TASK DETAILS: Output range, inclusive: from the line containing "Our run definition" to the line containing "First be aware". Restate those lines from the data below word for word and only those.
━━━ DATA EXTRACTS ━━━
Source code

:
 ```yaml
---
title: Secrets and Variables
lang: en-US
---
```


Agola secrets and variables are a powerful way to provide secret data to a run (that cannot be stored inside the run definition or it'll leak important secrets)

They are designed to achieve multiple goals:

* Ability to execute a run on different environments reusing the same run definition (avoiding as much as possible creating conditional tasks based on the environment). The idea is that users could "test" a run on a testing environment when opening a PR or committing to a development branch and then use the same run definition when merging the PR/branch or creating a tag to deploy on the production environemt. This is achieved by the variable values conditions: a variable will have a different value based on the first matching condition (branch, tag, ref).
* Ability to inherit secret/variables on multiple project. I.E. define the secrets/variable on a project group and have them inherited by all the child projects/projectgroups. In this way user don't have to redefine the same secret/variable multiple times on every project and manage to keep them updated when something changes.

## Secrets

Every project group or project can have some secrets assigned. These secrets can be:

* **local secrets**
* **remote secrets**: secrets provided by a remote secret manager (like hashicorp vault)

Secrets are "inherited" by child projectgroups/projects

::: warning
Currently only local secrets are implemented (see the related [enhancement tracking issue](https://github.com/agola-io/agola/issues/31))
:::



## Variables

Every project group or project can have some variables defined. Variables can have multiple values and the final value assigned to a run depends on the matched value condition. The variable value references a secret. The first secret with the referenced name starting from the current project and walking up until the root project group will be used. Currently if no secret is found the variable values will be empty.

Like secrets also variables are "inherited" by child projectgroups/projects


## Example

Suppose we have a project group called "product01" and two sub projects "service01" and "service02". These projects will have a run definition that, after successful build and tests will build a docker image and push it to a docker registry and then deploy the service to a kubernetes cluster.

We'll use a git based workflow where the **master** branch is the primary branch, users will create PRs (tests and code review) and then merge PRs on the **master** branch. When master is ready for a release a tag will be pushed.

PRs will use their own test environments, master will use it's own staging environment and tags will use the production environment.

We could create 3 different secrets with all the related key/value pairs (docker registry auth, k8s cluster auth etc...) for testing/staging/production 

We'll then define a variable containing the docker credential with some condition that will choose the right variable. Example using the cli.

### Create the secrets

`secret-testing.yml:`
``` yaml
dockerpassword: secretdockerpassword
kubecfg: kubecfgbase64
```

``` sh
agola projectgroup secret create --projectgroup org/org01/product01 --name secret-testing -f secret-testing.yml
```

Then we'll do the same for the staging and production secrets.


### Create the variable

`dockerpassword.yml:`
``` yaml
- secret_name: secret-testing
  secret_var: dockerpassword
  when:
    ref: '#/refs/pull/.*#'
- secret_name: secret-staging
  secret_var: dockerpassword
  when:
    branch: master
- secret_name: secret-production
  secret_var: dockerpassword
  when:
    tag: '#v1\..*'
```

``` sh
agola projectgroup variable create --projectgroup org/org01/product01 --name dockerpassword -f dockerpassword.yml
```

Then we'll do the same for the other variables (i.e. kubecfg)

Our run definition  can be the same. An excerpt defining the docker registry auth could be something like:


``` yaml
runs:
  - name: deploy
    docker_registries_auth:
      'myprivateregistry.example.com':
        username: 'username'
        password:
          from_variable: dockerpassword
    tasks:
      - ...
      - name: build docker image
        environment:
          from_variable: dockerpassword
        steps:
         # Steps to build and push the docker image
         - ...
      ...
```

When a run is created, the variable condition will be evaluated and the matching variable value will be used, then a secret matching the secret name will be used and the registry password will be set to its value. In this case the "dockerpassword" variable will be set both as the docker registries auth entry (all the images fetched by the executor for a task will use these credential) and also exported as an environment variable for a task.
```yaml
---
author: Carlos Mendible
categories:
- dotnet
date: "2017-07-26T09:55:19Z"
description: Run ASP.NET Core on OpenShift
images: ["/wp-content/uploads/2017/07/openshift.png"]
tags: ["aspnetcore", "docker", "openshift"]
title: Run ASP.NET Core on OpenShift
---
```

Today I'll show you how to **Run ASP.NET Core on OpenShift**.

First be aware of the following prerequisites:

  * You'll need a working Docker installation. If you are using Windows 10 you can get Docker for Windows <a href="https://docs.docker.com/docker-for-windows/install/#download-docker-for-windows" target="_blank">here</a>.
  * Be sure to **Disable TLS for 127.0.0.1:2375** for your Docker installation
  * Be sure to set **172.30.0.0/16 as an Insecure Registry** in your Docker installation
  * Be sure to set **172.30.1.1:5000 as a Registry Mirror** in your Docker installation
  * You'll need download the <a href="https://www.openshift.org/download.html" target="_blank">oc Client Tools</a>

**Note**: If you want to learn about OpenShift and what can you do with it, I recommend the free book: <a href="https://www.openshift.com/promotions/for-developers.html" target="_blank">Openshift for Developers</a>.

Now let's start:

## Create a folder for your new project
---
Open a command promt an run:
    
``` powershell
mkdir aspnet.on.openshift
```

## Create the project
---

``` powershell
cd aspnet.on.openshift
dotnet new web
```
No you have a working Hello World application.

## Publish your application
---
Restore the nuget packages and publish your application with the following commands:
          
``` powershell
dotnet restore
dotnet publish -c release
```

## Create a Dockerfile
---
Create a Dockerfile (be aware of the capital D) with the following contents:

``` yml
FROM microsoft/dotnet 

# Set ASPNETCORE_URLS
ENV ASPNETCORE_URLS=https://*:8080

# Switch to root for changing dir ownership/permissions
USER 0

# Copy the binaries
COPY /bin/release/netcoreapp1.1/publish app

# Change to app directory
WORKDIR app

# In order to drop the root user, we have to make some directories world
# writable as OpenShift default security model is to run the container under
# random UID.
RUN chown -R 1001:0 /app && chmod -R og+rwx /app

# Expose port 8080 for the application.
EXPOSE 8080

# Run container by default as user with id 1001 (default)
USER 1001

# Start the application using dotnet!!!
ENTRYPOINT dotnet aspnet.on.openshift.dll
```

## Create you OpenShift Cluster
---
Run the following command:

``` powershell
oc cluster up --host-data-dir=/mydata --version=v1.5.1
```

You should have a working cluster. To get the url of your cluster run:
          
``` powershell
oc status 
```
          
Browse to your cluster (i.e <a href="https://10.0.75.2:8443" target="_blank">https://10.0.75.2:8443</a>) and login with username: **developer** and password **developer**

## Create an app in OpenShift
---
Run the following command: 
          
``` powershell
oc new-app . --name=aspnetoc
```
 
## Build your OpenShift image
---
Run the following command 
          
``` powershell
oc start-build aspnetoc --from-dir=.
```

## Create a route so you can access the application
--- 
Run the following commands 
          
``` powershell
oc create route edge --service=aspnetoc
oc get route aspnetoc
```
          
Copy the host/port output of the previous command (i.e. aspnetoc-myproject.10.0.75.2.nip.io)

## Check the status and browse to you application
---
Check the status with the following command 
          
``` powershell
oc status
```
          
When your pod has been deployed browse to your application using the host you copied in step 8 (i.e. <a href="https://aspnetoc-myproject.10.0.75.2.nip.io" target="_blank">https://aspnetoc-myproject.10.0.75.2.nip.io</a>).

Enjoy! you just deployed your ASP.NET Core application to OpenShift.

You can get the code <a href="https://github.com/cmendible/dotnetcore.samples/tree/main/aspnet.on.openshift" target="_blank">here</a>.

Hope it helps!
━━━
━━━ DATA EXTRACTS ━━━
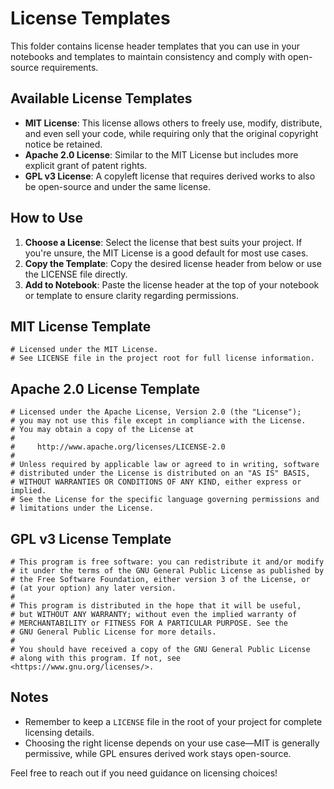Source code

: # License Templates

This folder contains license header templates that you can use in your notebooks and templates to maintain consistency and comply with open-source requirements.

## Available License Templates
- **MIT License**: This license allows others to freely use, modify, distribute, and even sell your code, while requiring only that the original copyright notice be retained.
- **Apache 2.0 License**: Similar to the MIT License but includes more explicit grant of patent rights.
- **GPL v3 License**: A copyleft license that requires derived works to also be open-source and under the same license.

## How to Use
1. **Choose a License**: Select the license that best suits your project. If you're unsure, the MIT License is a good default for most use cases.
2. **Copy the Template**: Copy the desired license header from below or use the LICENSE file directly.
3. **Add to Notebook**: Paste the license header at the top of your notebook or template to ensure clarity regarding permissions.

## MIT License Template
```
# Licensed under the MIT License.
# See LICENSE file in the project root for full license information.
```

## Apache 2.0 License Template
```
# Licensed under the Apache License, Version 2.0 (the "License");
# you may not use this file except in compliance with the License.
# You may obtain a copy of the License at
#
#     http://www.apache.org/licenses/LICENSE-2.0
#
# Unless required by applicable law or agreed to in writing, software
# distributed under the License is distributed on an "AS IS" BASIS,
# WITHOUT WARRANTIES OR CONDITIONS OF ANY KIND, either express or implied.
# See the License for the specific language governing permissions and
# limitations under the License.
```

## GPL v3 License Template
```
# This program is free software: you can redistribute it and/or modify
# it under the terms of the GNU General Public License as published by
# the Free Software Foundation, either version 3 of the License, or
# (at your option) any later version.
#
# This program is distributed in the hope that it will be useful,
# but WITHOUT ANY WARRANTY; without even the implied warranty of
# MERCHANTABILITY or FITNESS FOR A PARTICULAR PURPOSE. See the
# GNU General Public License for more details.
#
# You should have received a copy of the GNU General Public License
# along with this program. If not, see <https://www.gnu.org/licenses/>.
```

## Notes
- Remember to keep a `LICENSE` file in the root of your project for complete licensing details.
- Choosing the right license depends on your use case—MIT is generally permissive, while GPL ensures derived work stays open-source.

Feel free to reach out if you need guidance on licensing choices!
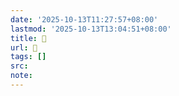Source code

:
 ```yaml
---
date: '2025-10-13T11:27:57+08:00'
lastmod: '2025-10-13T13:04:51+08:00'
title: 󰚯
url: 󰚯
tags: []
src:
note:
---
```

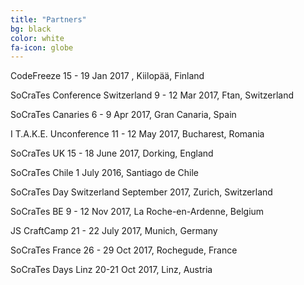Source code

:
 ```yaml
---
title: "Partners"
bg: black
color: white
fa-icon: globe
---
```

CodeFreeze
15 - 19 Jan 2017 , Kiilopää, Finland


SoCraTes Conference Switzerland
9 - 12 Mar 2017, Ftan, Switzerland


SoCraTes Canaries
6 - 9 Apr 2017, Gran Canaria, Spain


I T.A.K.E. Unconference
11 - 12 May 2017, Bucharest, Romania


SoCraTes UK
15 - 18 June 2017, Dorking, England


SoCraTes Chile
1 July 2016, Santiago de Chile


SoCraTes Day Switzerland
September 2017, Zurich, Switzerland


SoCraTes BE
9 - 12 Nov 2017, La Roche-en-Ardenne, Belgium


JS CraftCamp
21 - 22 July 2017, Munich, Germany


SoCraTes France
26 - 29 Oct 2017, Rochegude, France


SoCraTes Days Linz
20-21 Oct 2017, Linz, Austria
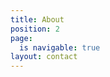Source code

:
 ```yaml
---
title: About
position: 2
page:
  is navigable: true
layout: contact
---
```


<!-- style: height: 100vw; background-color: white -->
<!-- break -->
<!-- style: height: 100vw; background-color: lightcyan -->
━━━
TASK RESULT:
Our run definition  can be the same. An excerpt defining the docker registry auth could be something like:


``` yaml
runs:
  - name: deploy
    docker_registries_auth:
      'myprivateregistry.example.com':
        username: 'username'
        password:
          from_variable: dockerpassword
    tasks:
      - ...
      - name: build docker image
        environment:
          from_variable: dockerpassword
        steps:
         # Steps to build and push the docker image
         - ...
      ...
```

When a run is created, the variable condition will be evaluated and the matching variable value will be used, then a secret matching the secret name will be used and the registry password will be set to its value. In this case the "dockerpassword" variable will be set both as the docker registries auth entry (all the images fetched by the executor for a task will use these credential) and also exported as an environment variable for a task.
```yaml
---
author: Carlos Mendible
categories:
- dotnet
date: "2017-07-26T09:55:19Z"
description: Run ASP.NET Core on OpenShift
images: ["/wp-content/uploads/2017/07/openshift.png"]
tags: ["aspnetcore", "docker", "openshift"]
title: Run ASP.NET Core on OpenShift
---
```

Today I'll show you how to **Run ASP.NET Core on OpenShift**.

First be aware of the following prerequisites:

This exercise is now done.